Source texts of formatted documents
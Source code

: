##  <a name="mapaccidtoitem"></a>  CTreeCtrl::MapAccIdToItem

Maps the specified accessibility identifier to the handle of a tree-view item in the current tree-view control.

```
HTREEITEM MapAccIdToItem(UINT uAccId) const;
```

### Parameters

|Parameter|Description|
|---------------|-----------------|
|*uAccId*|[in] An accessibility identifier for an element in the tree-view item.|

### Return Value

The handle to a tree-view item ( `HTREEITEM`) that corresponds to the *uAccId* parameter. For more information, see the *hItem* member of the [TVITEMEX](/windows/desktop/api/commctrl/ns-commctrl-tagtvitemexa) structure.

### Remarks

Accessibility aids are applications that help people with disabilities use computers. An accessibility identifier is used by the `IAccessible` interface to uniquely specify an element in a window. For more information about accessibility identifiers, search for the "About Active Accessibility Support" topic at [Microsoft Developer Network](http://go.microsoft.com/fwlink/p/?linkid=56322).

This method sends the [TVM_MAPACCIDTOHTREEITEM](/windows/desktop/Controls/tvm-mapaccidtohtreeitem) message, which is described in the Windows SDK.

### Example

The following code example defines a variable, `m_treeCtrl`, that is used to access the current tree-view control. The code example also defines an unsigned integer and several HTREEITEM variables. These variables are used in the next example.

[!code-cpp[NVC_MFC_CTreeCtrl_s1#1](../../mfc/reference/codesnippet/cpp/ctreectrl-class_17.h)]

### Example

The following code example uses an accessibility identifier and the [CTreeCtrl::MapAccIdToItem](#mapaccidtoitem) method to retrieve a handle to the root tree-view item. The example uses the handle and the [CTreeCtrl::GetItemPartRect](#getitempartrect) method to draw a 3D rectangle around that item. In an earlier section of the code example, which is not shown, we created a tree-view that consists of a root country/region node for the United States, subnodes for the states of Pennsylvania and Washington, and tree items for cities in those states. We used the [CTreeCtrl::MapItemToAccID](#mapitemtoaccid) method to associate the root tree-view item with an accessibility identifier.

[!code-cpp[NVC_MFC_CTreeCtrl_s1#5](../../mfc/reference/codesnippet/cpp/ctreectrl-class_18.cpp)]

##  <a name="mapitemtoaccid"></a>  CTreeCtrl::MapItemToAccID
...
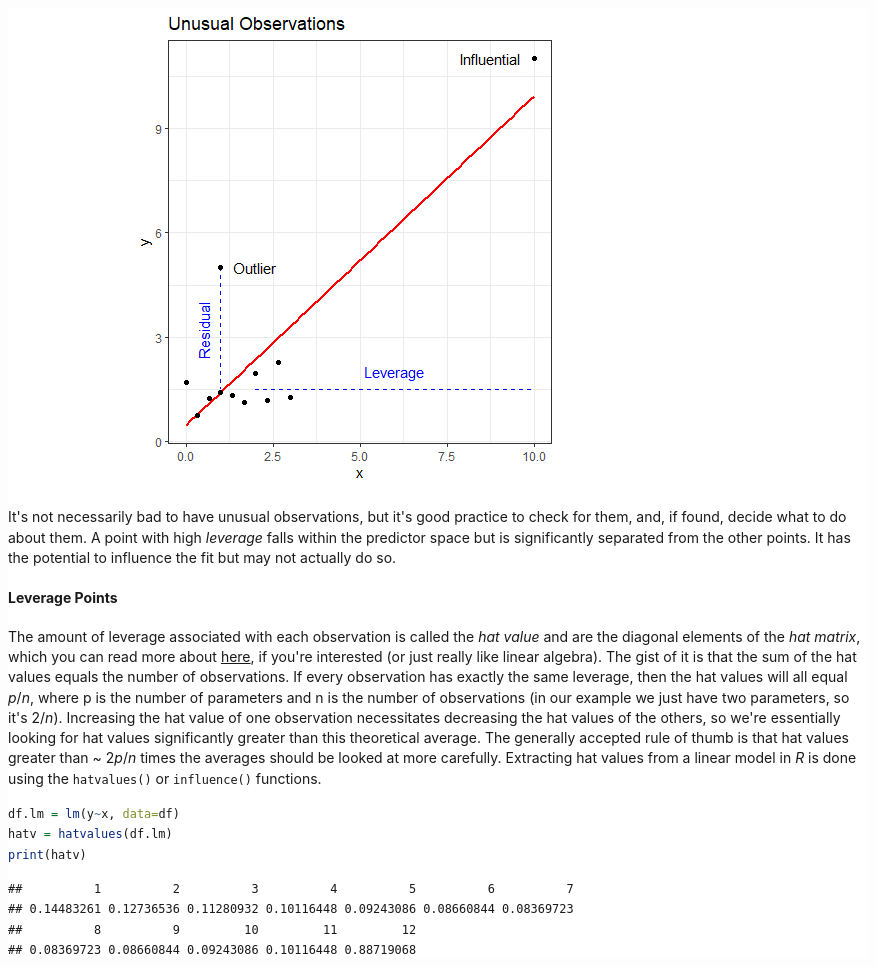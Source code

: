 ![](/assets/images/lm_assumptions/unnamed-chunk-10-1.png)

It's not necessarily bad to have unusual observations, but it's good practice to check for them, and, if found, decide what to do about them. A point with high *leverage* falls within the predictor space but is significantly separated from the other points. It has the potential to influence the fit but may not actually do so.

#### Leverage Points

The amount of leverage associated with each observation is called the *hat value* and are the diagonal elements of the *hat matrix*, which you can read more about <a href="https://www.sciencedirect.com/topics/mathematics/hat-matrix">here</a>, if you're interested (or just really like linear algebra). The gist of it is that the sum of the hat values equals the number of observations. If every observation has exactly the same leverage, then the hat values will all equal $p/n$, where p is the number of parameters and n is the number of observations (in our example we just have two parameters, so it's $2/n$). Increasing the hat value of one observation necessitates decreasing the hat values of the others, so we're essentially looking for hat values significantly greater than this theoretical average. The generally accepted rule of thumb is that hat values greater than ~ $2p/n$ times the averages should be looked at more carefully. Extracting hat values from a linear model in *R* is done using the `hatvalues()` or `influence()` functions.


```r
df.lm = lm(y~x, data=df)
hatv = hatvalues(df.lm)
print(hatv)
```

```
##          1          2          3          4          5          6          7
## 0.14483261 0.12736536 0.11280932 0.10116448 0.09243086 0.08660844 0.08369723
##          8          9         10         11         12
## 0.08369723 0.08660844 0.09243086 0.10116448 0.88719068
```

*Problem to work on*. Where in the records does the word "mapitemtoaccid" appear? Copy each line that holds it.

*Task result*.
The following code example uses an accessibility identifier and the [CTreeCtrl::MapAccIdToItem](#mapaccidtoitem) method to retrieve a handle to the root tree-view item. The example uses the handle and the [CTreeCtrl::GetItemPartRect](#getitempartrect) method to draw a 3D rectangle around that item. In an earlier section of the code example, which is not shown, we created a tree-view that consists of a root country/region node for the United States, subnodes for the states of Pennsylvania and Washington, and tree items for cities in those states. We used the [CTreeCtrl::MapItemToAccID](#mapitemtoaccid) method to associate the root tree-view item with an accessibility identifier.
##  <a name="mapitemtoaccid"></a>  CTreeCtrl::MapItemToAccID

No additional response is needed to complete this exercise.